Spain will force the country’s banks to increase provisions against losses on real estate loans by 30 billion euros ($38 billion) and will hire two auditors to gauge all the assets of lenders in the government’s fourth attempt to clean up the financial system.
Banks will have to raise their provisions on real estate loans that are still performing to 30 percent from 7 percent on average, Economy Minister Luis de Guindos said today in Madrid. The government will also force all banks to move real estate assets off their balance sheets so they can be sold, he said.
The plan aims to “give credibility and confidence to our financial system to help get credit flowing and to allow for real estate to be sold at reasonable prices,” Deputy Prime Minister Soraya Saenz de Santamaria said today at a press conference after a Cabinet meeting in Madrid to approve the plan.
The latest bid to cleanse the banking system after efforts in 2010, 2011 and February this year is part of Prime Minister Mariano Rajoy’s effort to quell doubts about hidden losses at lenders that have driven up the country’s borrowing costs.

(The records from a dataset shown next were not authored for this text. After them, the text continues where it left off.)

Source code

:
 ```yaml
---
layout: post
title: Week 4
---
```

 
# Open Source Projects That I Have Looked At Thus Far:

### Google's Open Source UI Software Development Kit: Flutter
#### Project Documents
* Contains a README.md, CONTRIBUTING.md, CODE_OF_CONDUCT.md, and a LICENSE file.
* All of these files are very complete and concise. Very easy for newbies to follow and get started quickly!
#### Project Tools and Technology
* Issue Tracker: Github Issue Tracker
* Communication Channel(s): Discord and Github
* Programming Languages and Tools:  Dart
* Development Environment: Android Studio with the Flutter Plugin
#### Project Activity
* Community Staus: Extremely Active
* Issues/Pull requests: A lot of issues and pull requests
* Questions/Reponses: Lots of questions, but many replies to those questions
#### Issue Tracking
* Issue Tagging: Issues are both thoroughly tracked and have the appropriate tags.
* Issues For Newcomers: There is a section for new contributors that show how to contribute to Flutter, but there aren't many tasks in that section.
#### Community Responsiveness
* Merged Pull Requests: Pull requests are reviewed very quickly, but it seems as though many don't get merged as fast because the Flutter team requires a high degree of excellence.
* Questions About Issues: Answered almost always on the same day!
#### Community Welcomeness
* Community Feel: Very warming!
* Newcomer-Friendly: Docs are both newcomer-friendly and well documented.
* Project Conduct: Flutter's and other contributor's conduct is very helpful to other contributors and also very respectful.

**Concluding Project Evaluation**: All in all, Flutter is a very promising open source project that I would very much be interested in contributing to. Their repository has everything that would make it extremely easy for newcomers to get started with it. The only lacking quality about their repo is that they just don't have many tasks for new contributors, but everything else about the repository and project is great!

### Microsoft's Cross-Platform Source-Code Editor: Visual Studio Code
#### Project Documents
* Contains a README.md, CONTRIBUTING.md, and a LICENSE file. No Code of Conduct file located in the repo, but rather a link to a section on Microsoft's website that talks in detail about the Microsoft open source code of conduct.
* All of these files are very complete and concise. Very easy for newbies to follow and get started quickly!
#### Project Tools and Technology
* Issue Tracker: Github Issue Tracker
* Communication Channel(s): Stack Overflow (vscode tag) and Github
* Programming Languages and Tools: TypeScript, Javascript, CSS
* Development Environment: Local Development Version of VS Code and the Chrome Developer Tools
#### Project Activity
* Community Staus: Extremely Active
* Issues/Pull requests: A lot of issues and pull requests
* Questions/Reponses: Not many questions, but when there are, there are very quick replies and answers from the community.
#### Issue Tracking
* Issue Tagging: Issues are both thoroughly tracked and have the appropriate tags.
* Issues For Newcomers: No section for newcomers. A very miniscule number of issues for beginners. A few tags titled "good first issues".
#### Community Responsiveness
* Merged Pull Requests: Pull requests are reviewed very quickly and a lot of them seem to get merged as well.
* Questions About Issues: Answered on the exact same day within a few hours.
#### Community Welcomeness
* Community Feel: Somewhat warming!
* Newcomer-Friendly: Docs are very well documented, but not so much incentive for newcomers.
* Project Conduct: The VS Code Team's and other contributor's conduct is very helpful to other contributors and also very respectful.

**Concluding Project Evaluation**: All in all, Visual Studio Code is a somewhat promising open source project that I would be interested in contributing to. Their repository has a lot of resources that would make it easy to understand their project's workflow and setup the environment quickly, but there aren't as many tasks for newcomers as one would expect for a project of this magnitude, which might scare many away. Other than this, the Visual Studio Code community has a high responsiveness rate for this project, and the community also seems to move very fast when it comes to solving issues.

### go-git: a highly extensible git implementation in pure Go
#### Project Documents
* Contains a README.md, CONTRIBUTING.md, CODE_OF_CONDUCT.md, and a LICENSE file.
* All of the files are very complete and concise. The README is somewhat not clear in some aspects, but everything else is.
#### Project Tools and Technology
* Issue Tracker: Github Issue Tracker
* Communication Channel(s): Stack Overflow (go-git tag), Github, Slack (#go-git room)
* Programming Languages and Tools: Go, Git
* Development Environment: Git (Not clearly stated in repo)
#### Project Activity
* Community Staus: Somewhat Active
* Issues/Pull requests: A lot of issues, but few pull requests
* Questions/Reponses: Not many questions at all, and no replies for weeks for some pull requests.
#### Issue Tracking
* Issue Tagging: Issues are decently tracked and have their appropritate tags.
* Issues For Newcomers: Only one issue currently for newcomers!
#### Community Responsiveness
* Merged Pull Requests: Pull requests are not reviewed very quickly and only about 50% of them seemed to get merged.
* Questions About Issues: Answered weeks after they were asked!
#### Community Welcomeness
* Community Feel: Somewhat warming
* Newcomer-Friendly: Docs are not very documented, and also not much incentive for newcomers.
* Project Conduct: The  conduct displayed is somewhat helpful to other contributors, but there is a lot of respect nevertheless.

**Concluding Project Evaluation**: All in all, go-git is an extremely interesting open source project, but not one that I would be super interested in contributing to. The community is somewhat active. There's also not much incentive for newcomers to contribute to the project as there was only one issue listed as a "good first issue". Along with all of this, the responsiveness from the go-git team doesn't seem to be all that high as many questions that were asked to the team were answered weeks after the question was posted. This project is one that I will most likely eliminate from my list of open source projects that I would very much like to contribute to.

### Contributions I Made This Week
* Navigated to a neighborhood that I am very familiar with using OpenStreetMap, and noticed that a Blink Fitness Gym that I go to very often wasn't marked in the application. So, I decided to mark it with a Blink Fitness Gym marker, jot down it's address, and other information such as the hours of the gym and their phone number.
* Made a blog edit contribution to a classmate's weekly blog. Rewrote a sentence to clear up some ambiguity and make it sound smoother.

Spain announced the takeover of Bankia, the banking group with the most real estate, on May 9 in another step to bolster confidence in a financial system burdened by 184 billion euros of what the Bank of Spain terms “problematic” assets linked to real estate.
“All the previous efforts have been announced with a drumroll and a big clash of cymbals but they weren’t credible in the end,” said Javier Diaz-Gimenez, an economics professor at the University of Navarra’s IESE business school in Madrid. “They must get it right this time.”
Banks have already had to set aside 53.8 billion euros of charges and capital ordered by the government in the previous cleanup effort in February.
Spain will take over Bankia by converting its 4.5 billion euros of preferred shares in the group’s parent company into ordinary shares, it said two days ago. Jose Ignacio Goirigolzarri, a former second-in-command at Banco Bilbao Vizcaya Argentaria SA, will replace Chairman Rodrigo Rato.